It seems to me that the only useful way to get feedback from 500 people in one day involves sending out some kind of survey. Then again this isn't really my area of expertise, so I'm curious, how would you go about gathering feedback from 500 people in one day?

The entire post was a satirical response to the GP comment. It was meant to show how, depending on your point of view, the same logic can be applied to either the tech or the business side and maybe even "look good" but seem unreasonable to those on the other side of the table.

Not saying I am in full agreement, but it's pretty clearly the purpose of the parent comment.

I had a feeling that might be the case when I started reading about the 500 people in one day bit. The second half however, about assessing whether the future technical co-founder can actually build a prototype over a weekend, seems like reasonable advice.

Programmers aren't immune from overestimating their competency, and if you are about to get into a venture with someone you don't know well, I think it makes sense for both sides to do some due diligence.

>Programmers aren't immune from overestimating their competency

I would actually phrase it differently: programmers quite often overestimate their competency. I am not sure if it is unique to programmers or just an instance of the general inability to objectively analyze ourselves, but I do notice that the vast majority of programmers I have met (myself included :)) have a tendency to consider ourselves a smidge more capable than we actually may be from a purely objective standpoint. Then again the stretching is what grows great developers, so that overestimation that spurs you into attempting things just outside your current grasp is probably a net positive.

The reason is because the skill appears as magic to others, whereas business skills are something that anyone can at least imagine themselves doing. This is completely orthogonal from how difficult these jobs may be under varying circumstances.

Except that it is possible to hack together something in 24 - 48 hours, or a week, assuming you are willing to pare it down to essentials and fake parts of the demo.

Satire aside, it's enough to make me wonder if talking to 500 people is as trivial as setting up a twitter account. Setting up a twitter account or a C Corp is really not that hard to do.

I am curious about that too. I'm taking it at face value that "talking to 500 people" is as trivial as setting up a twitter account.

Only way I can think of is to do a survey and enlist the help of bored college students to stand in front of of a busy intersection. I'm guessing part of the "soft skill" is recognizing that > 90% of the people walking by won't even be interested in stopping and talking. (Or send an email/twitter/whatever blast somewhere. Or something).

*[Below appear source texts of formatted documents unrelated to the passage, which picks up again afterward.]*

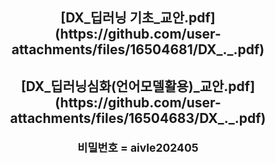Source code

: <h2 align="center"> [DX_딥러닝 기초_교안.pdf](https://github.com/user-attachments/files/16504681/DX_._.pdf) <br> </p>
<h2 align="center"> [DX_딥러닝심화(언어모델활용)_교안.pdf](https://github.com/user-attachments/files/16504683/DX_._.pdf) <br> </p>
<p align="center"><sub>비밀번호 = aivle202405</sub> <br>

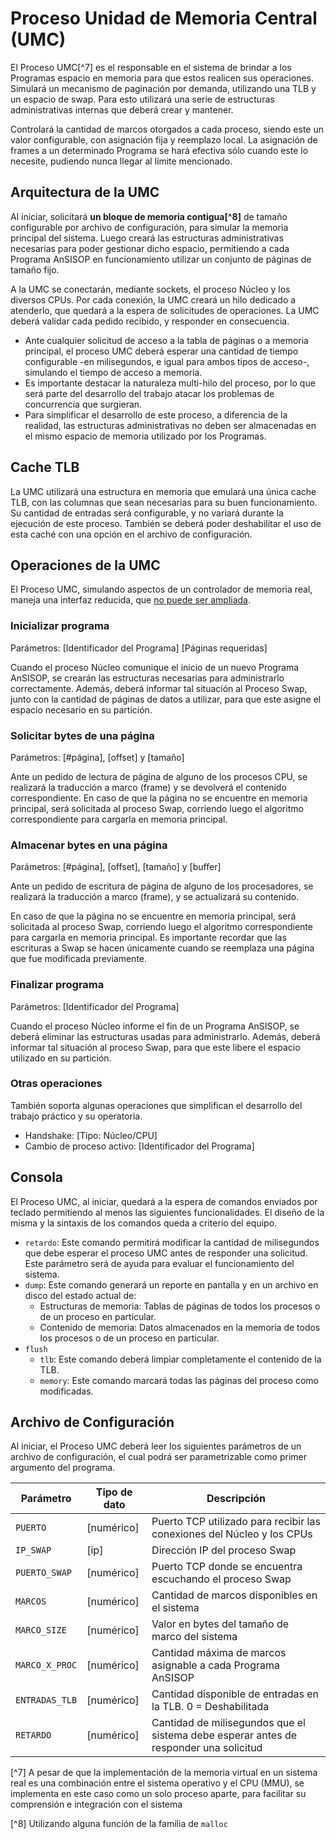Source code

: # Proceso Unidad de Memoria Central (UMC)

El Proceso UMC[^7] es el responsable en el sistema de brindar a los Programas espacio en memoria para que estos realicen sus operaciones. Simulará un mecanismo de paginación por demanda, utilizando una TLB y un espacio de swap. Para esto utilizará una serie de estructuras administrativas internas que deberá crear y mantener.

Controlará la cantidad de marcos otorgados a cada proceso, siendo este un valor configurable, con asignación fija y reemplazo local. La asignación de frames a un determinado Programa se hará efectiva sólo cuando este lo necesite, pudiendo nunca llegar al límite mencionado. 

## Arquitectura de la UMC

Al iniciar, solicitará **un bloque de memoria contigua[^8]** de tamaño configurable por archivo de configuración, para simular la memoria principal del sistema. Luego creará las estructuras administrativas necesarias para poder gestionar dicho espacio, permitiendo a cada Programa AnSISOP en funcionamiento utilizar un conjunto de páginas de tamaño fijo.

A la UMC se conectarán, mediante sockets, el proceso Núcleo y los diversos CPUs.  Por cada conexión, la UMC creará un hilo dedicado a atenderlo, que quedará a la espera de solicitudes de operaciones. La UMC deberá validar cada pedido recibido, y responder en consecuencia.

* Ante cualquier solicitud de acceso a la tabla de páginas o a memoria principal, el proceso UMC deberá esperar una cantidad de tiempo configurable -en milisegundos, e igual para ambos tipos de acceso-, simulando el tiempo de acceso a memoria.
* Es importante destacar la naturaleza multi-hilo del proceso, por lo que será parte del desarrollo del trabajo atacar los problemas de concurrencia que surgieran.
* Para simplificar el desarrollo de este proceso, a diferencia de la realidad, las estructuras administrativas no deben ser almacenadas en el mismo espacio de memoria utilizado por los Programas.

## Cache TLB

La UMC utilizará una estructura en memoria que emulará una única cache TLB, con las columnas que sean necesarias para su buen funcionamiento. Su cantidad de entradas será configurable, y no variará durante la ejecución de este proceso. También se deberá poder deshabilitar el uso de esta caché con una opción en el archivo de configuración.

## Operaciones de la UMC

El Proceso UMC, simulando aspectos de un controlador de memoria real, maneja una interfaz reducida, que <u>no puede ser ampliada</u>.

### Inicializar programa
Parámetros: [Identificador del Programa] [Páginas requeridas]

Cuando el proceso Núcleo comunique el inicio de un nuevo Programa AnSISOP, se crearán las estructuras necesarias para administrarlo correctamente. Además, deberá informar tal situación al Proceso Swap, junto con la cantidad de páginas de datos a utilizar, para que este asigne el espacio necesario en su partición.

### Solicitar bytes de una página
Parámetros: [#página], [offset] y [tamaño]

Ante un pedido de lectura de página de alguno de los procesos CPU, se realizará la traducción a marco (frame) y se devolverá el contenido correspondiente. En caso de que la página no se encuentre en memoria principal, será solicitada al proceso Swap, corriendo luego el algoritmo correspondiente para cargarla en memoria principal.

### Almacenar bytes en una página
Parámetros: [#página], [offset], [tamaño] y [buffer]

Ante un pedido de escritura de página de alguno de los procesadores, se realizará la traducción a marco (frame), y se actualizará su contenido.

En caso de que la página no se encuentre en memoria principal, será solicitada al proceso Swap, corriendo luego el algoritmo correspondiente para cargarla en memoria principal. Es importante recordar que las escrituras a Swap se hacen únicamente cuando se reemplaza una página que fue modificada previamente.


### Finalizar programa
Parámetros:  [Identificador del Programa]

Cuando el proceso Núcleo informe el fin de un Programa AnSISOP, se deberá eliminar las estructuras usadas para administrarlo. Además, deberá informar tal situación al proceso Swap, para que este libere el espacio utilizado en su partición.

### Otras operaciones

También soporta algunas operaciones que simplifican el desarrollo del trabajo práctico y su operatoria.

* Handshake: [Tipo: Núcleo/CPU]
* Cambio de proceso activo: [Identificador del Programa]

## Consola

El Proceso UMC, al iniciar, quedará a la espera de comandos enviados por teclado permitiendo al menos las siguientes funcionalidades. El diseño de la misma y la sintaxis de los comandos queda a criterio del equipo.

* `retardo`: Este comando permitirá modificar la cantidad de milisegundos que debe esperar el proceso UMC antes de responder una solicitud. Este parámetro será de ayuda para evaluar el funcionamiento del sistema.
* `dump`: Este comando generará un reporte en pantalla y en un archivo en disco del estado actual de:
  * Estructuras de memoria: Tablas de páginas de todos los procesos o de un proceso en particular.
  * Contenido de memoria: Datos almacenados en la memoria de todos los procesos o de un proceso en particular.
* `flush`
  * `tlb`: Este comando deberá limpiar completamente el contenido de la TLB.
  * `memory`: Este comando marcará todas las páginas del proceso como modificadas.

## Archivo de Configuración

Al iniciar, el Proceso UMC deberá leer los siguientes parámetros de un archivo de configuración, el cual podrá ser parametrizable como primer argumento del programa. 

| Parámetro | Tipo de dato | Descripción |
|-----------|--------------|-------------|
| `PUERTO`  | [numérico] | Puerto TCP utilizado para recibir las conexiones del Núcleo y los CPUs |
| `IP_SWAP` | [ip] | Dirección IP del proceso Swap |
| `PUERTO_SWAP` | [numérico]  | Puerto TCP donde se encuentra escuchando el proceso Swap |
| `MARCOS` | [numérico] | Cantidad de marcos disponibles en el sistema |
| `MARCO_SIZE` | [numérico] | Valor en bytes del tamaño de marco del sistema |
| `MARCO_X_PROC` | [numérico] | Cantidad máxima de marcos asignable a cada Programa AnSISOP |
| `ENTRADAS_TLB` | [numérico] | Cantidad disponible de entradas en la TLB. 0 = Deshabilitada |
| `RETARDO` | [numérico] | Cantidad de milisegundos que el sistema debe esperar antes de responder una solicitud |

[^7] A pesar de que la implementación de la memoria virtual en un sistema real es una combinación entre el sistema operativo y el CPU (MMU), se implementa en este caso como un solo proceso aparte, para facilitar su comprensión e integración con el sistema

[^8] Utilizando alguna función de la familia de `malloc`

But essentially, "talking to 500 people" is not necessarily "talking one-on-one".

I think that says a lot more about the difference in mindset between the geek and the suit than anything else.

But the difference is that the 'software geeks' are the ones in demand in this senario.

A geek does not typically approach an outsider and say 'I've got skills can you come up with an idea for me?'. But on the flip side 'you have skills, I've got this idea' is a -very- common occurrence. If you are the one doing the approaching applying your own quality control is a given.

If against the odds you are being approached by an unknown geek wanting to partner with you, then testing their skills should be part of the process yeah, you both have to be confident in each other; though I would consider the above methods to be a truly terrible interview...

Isn't 5000 emails a bit steep to ask for in a day or even a week?

A conversion rate of 5% is pretty respectable, that means the landing page needs to be seen by 100k people to collect 5000 emails.

That's quite a bit for having nothing more than a landing page to offer, I can see that happening for a MVP, but not for just a landing page.

It is quite a bit to get from a landing page, but I think that's the point. If something can get 5000 people on a mailing list in 1 day then it shows that there's a strong interest in the idea, so it's worth investing time in developing it further.

Man, if you can get 300 in a single day, you have my attention!

I got 300 in 1 hour - I used HN! :D

Well congratz to you sir!

A post on Reddit, HN, etc, can get plenty of views for an interesting idea.

Yeah, but it can't get that many. Not for a landing page.

Being #1 on HN for a few hours will bring you 20 to 30k views (cumulative with getting up and drifting back down). The reddit frontpage frontpage will get you the amount of views you need, but you're not getting there, I can almost promise you that.

Views are not email addresses. Worse, views are not real people expressing real interesting (e.g. would pay or be willing to change their habits) in your product. Views are a pretty meaningless indicator, overall.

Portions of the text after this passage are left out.